▶ **DIRECTIONS FOR THIS TASK**
Write out every line from the listing below where the string "begin" is found.

▶ **DATA EXTRACT**
______

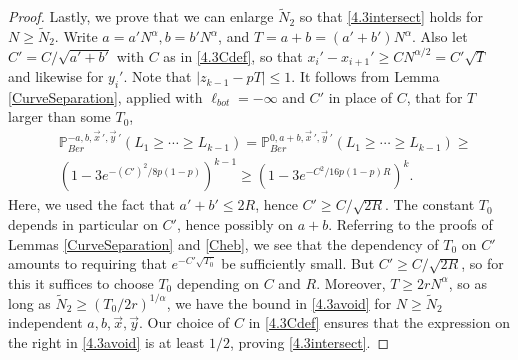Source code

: \begin{proof}
		Lastly, we prove that we can enlarge $\tilde{N}_2$ so that \eqref{4.3intersect} holds for $N\geq\tilde{N}_2$. Write $a = a'N^\alpha, b = b'N^\alpha$, and $T = a+b = (a'+b')N^\alpha$. Also let $C' = C/\sqrt{a'+b'}$ with $C$ as in \eqref{4.3Cdef}, so that $x_i' - x_{i+1}' \geq CN^{\alpha/2} = C'\sqrt{T}$ and likewise for $y_i'$. Note that $|z_{k-1}-pT| \leq 1$. It follows from Lemma \ref{CurveSeparation}, applied with $\ell_{bot} = -\infty$ and $C'$ in place of $C$, that for $T$ larger than some $T_0$, 
		\begin{equation}\label{4.3avoid}
		\begin{split}
		& \mathbb{P}^{-a, b, \vec{x}\,', \vec{y}\,'}_{Ber}(L_1 \geq \cdots \geq L_{k-1}) = \mathbb{P}^{0, a+b, \vec{x}\,', \vec{y}\,'}_{Ber}(L_1 \geq \cdots \geq L_{k-1}) \geq\\ & \left(1 - 3e^{-(C')^2/8p(1-p)}\right)^{k-1} \geq \left(1 - 3e^{-C^2/16p(1-p)R}\right)^k.
		\end{split}
		\end{equation}
		Here, we used the fact that $a'+b' \leq 2R$, hence $C' \geq C/\sqrt{2R}$. The constant $T_0$ depends in particular on $C'$, hence possibly on $a+b$. Referring to the proofs of Lemmas \ref{CurveSeparation} and \ref{Cheb}, we see that the dependency of $T_0$ on $C'$ amounts to requiring that $e^{-C'\sqrt{T_0}}$ be sufficiently small. But $C' \geq C/\sqrt{2R}$, so for this it suffices to choose $T_0$ depending on $C$ and $R$. Moreover, $T\geq 2rN^\alpha$, so as long as $\tilde{N}_2 \geq (T_0/2r)^{1/\alpha}$, we have the bound in \eqref{4.3avoid} for $N\geq\tilde{N}_2$ independent $a,b,\vec{x},\vec{y}$. Our choice of $C$ in \eqref{4.3Cdef} ensures that the expression on the right in \eqref{4.3avoid} is at least $1/2$, proving \eqref{4.3intersect}.
		
	\end{proof}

______

▶ **COMPLETED EXERCISE**
: \begin{proof}
		\begin{equation}\label{4.3avoid}
		\begin{split}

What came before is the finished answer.